1824847 Members
3883 Online
109674 Solutions
New Discussion юеВ

monitor SG with nagios

 
SOLVED
Go to solution
Rick Garland
Honored Contributor

monitor SG with nagios

Hi all:

Working with nagios 2.9 on HPUX 11.23
IA systems.

Configuring nagios to monitor. Question - how to keep tabs on SG. When it fails over then I need to watch the other node.

I have a couple of ideas but I am looking for more. Anybody out there doing so?

Many thanks!

6 REPLIES 6
Robert-Jan Goossens
Honored Contributor
Solution

Re: monitor SG with nagios

Hi,

nagios scripts for hpux

http://tinyurl.com/2oz9hw

the check_heartbeat script in combination with the nagios log file script (check_logfiles) could be a start.

Hope this helps a bit,
Robert-Jan
Ps. I have some other nagios links I will check tomorrow. If I find something usefull I will add a message.
Steven E. Protter
Exalted Contributor

Re: monitor SG with nagios

Shalom,

I personally would consider using cmviewcl output to monitor the status of service guard.

Whether its up or down can be monitored with a simple grep scrip as well as failovers.

failovers are also noted in the /var/adm/syslog/syslog.log file.

I'm sure nagios can do it but you may need to write your own nagios monitor script. I'd look at two issues, the serviceguard daemon and the status from cmviewcl.

SEP
back after a week off the net.
Steven E Protter
Owner of ISN Corporation
http://isnamerica.com
http://hpuxconsulting.com
Sponsor: http://hpux.ws
Twitter: http://twitter.com/hpuxlinux
Founder http://newdatacloud.com
Stephen Doud
Honored Contributor

Re: monitor SG with nagios

You can add an entry in the customer_defined_run_cmds section of the script, to email your pager when the package starts, and the hostname that it started on.
Ralph Grothe
Honored Contributor

Re: monitor SG with nagios

Hi Rick,

there are basically two ways how you could monitor the packages' state, either by active or passive checks.
Are you familiar with NRPE (Nagios Remote Plugin Executor), and NSCA (Nagios Service Check Acceptor)?
The first are actively executed by your Nagios server through (usually an inetd spawned) nrpe daemon on a monitored remote host,
while the latter are (compareble to SNMP traps) executed on demand on the monitored host (or a distributed other Nagios server, e.g. to bridge a firewalled LAN) and are sent to the central Nagios server (via send_nsca) to an nsca daemon that (usually inetd spawned) lingers there and pipes the results of passive check commands into the servers command FIFO.

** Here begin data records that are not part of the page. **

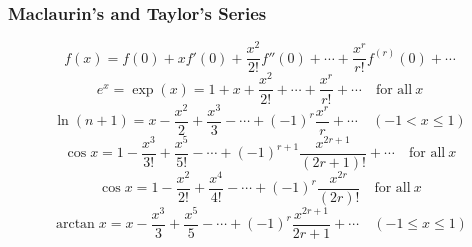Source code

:\documentclass{book}
\begin{document}
            \subsubsection{Maclaurin's and Taylor's Series}
            \begin{equation}
                f(x)=f(0)+xf'(0)+\frac{x^2}{2!}f''(0)+\cdots+\frac{x^r}{r!}f^{(r)}(0)+\cdots
            \end{equation}
            \begin{equation}
                e^x=\exp(x)=1+x+\frac{x^2}{2!}+\cdots+\frac{x^r}{r!}+\cdots\quad\text{for all}\ x
            \end{equation}
            \begin{equation}
                \ln(n+1)=x-\frac{x^2}{2}+\frac{x^3}{3}-\cdots+(-1)^r\frac{x^r}{r}+\cdots\quad(-1<x\le1)
            \end{equation}
            \begin{equation}
                \cos x=1-\frac{x^3}{3!}+\frac{x^5}{5!}-\cdots+(-1)^{r+1}\frac{x^{2r+1}}{(2r+1)!}+\cdots\quad\text{for all}\ x
            \end{equation}
            \begin{equation}
                \cos x=1-\frac{x^2}{2!}+\frac{x^4}{4!}-\cdots+(-1)^r\frac{x^{2r}}{(2r)!}\quad\text{for all}\ x
            \end{equation}
            \begin{equation}
                \arctan x=x-\frac{x^3}{3}+\frac{x^5}{5}-\cdots+(-1)^r\frac{x^{2r+1}}{2r+1}+\cdots\quad(-1\le x\le1)
            \end{equation}
\end{document}
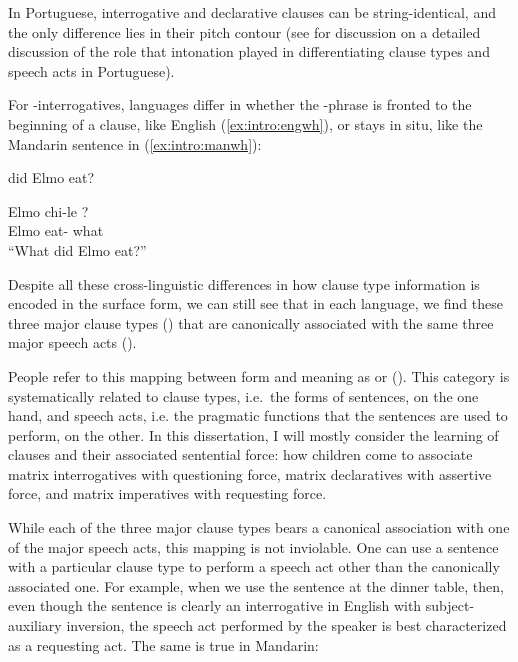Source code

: In Portuguese, interrogative and declarative clauses can be string-identical, and the only difference lies in their pitch contour (see \cite{truckenbrodt2009prosody} for discussion on a detailed discussion of the role that intonation played in differentiating clause types and speech acts in Portuguese). 

For \twh-interrogatives, languages differ in whether the \twh-phrase is fronted to the beginning of a clause,  like English (\ref{ex:intro:engwh}), or stays in situ, like the Mandarin sentence in (\ref{ex:intro:manwh}):

 did Elmo eat?
\eex

\gll Elmo chi-le ?\\
Elmo eat-\Asp{} what\\
``What did Elmo eat?''
\eex

Despite all these cross-linguistic differences in how clause type information is encoded in the surface form, we can still see that in each language, we find these three major clause types (\diis{}) that are canonically associated with the same three major speech acts (\aqrs{}). 

People refer to this mapping between form and meaning as  or  (\cite{chierchia1990textbook, portner2018}). This category is systematically related to clause types, i.e.~the forms of sentences, on the one hand, and speech acts, i.e. the pragmatic functions that the sentences are used to perform, on the other. In this dissertation, I will mostly consider the learning of  clauses and their associated sentential force: how children come to associate matrix interrogatives with questioning force, matrix declaratives with assertive force, and matrix imperatives with requesting force. 

While each of the three major clause types bears a canonical association with one of the major speech acts, this mapping is not inviolable. One can use a sentence with a particular clause type to perform a speech act other than the canonically associated one. For example, when we use the sentence  at the dinner table, then, even though the sentence is clearly an interrogative in English with subject-auxiliary inversion, the speech act performed by the speaker is best characterized as a requesting act. The same is true in Mandarin:

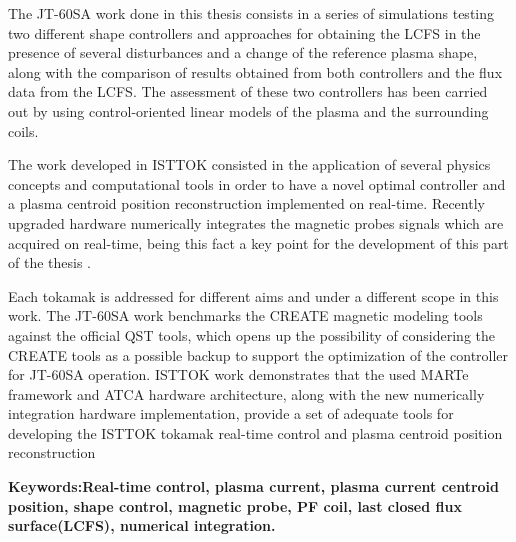 	
	The JT-60SA work done in this thesis consists in a series of simulations testing two different shape controllers and  approaches for obtaining the LCFS  in the presence of several disturbances and a change of the reference plasma shape, along with the comparison of results obtained from both controllers and the flux data from the LCFS.   The assessment of these two controllers has been carried out by using control-oriented linear models of the plasma and the surrounding coils.\smallskip
	
	The work developed in ISTTOK consisted in the application of several physics concepts and computational tools in order to have a novel optimal controller and a plasma centroid position reconstruction implemented on real-time. Recently upgraded hardware numerically integrates  the magnetic probes signals which are acquired on real-time, being this fact a key point for the development of this part of the thesis .\smallskip
	
	
	
	
	Each tokamak is addressed for different aims and under a different scope in this work. The JT-60SA work benchmarks the CREATE magnetic modeling tools against the official QST tools, which opens up the possibility of considering the CREATE tools as a possible backup to support the optimization of the controller for JT-60SA operation. ISTTOK work demonstrates that the used MARTe framework and ATCA hardware architecture, along with the new numerically integration hardware implementation, provide a set of adequate tools for developing the ISTTOK tokamak real-time control and plasma centroid position reconstruction
	
	
	
	\textbf{Keywords:Real-time control, plasma current, plasma current centroid position,   shape control, magnetic probe, PF coil, last closed flux surface(LCFS), numerical integration.}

I tried both with our HP-UX MC/SG clusters,
and both work well.

For nrpe checks I have written a small Nagios plugin that I attached to this posting.
This needs to be placed in the directory where your Nagios check commands reside on the SG cluster node, and an appropiate check command needs to be defined in the nrpe.cfg file of that nrpe host, which could look like this

# grep check_SG_PKG_STATE /usr/local/nagios/etc/nrpe.cfg
command[check_SG_PKG_STATE]=/usr/local/nagios/libexec/check_sg_pkg_state.pl -i sms

Note, in this definition I "ignored" a test cluster package sms that I only set up to play and experiment with SMS notifications.
I wrote my plugin such, that it parses the cmqueryconf command to build up a hash that holds all the primary nodes of any package in the cluster.
The check itself simply parses cmviewcl to match the package distribution according to configuration with the current one (expcept for "ignored" packages, as sms in above example).
If anything deviates a critical state is signalled.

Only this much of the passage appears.